Start of GIVEN RECORDS

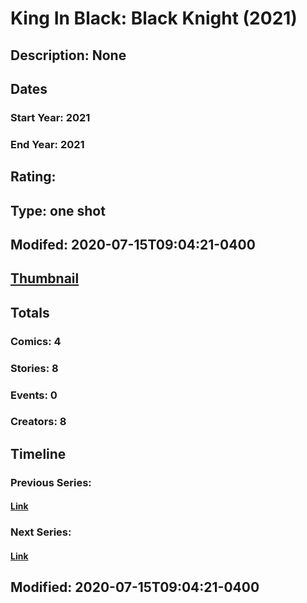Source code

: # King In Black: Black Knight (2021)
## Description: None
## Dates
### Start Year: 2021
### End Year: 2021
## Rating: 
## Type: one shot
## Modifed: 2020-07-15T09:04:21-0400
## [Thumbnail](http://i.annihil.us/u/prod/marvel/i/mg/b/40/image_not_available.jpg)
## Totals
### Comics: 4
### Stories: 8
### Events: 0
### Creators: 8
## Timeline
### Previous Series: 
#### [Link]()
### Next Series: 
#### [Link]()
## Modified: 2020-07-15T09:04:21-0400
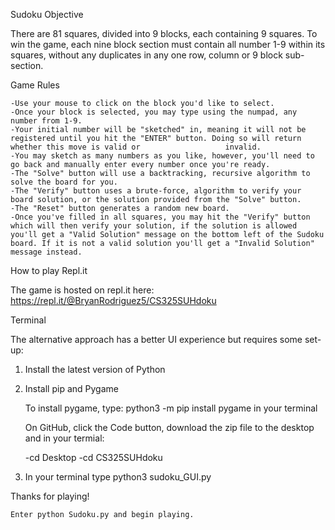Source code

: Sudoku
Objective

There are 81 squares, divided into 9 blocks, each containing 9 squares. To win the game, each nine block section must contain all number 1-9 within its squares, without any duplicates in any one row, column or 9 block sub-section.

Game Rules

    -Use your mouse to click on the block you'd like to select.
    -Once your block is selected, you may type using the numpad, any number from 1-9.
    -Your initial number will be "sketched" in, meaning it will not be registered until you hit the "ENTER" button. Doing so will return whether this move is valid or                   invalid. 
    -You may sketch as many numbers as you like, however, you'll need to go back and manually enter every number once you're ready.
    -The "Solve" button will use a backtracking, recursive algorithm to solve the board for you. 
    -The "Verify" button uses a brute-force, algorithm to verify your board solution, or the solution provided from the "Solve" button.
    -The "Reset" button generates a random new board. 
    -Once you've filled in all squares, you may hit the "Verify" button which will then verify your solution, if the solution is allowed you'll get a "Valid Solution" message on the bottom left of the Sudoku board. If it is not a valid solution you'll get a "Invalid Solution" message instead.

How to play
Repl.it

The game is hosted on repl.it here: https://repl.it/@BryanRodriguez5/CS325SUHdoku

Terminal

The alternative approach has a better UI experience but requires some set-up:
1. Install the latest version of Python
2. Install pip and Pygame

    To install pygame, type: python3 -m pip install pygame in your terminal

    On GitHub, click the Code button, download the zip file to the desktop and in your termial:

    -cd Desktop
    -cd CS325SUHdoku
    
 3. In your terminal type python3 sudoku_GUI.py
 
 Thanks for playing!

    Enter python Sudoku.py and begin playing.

End of GIVEN RECORDS

WORK TO COMPLETE –
Could you repeat, exactly and with nothing else, the lines from the first line of the records through the line containing "random new board."? Leave out the pictures.

SOLUTION –
Source code

: # King In Black: Black Knight (2021)
## Description: None
## Dates
### Start Year: 2021
### End Year: 2021
## Rating: 
## Type: one shot
## Modifed: 2020-07-15T09:04:21-0400
## [Thumbnail](http://i.annihil.us/u/prod/marvel/i/mg/b/40/image_not_available.jpg)
## Totals
### Comics: 4
### Stories: 8
### Events: 0
### Creators: 8
## Timeline
### Previous Series: 
#### [Link]()
### Next Series: 
#### [Link]()
## Modified: 2020-07-15T09:04:21-0400
Source code

: Sudoku
Objective

There are 81 squares, divided into 9 blocks, each containing 9 squares. To win the game, each nine block section must contain all number 1-9 within its squares, without any duplicates in any one row, column or 9 block sub-section.

Game Rules

    -Use your mouse to click on the block you'd like to select.
    -Once your block is selected, you may type using the numpad, any number from 1-9.
    -Your initial number will be "sketched" in, meaning it will not be registered until you hit the "ENTER" button. Doing so will return whether this move is valid or                   invalid. 
    -You may sketch as many numbers as you like, however, you'll need to go back and manually enter every number once you're ready.
    -The "Solve" button will use a backtracking, recursive algorithm to solve the board for you. 
    -The "Verify" button uses a brute-force, algorithm to verify your board solution, or the solution provided from the "Solve" button.
    -The "Reset" button generates a random new board. 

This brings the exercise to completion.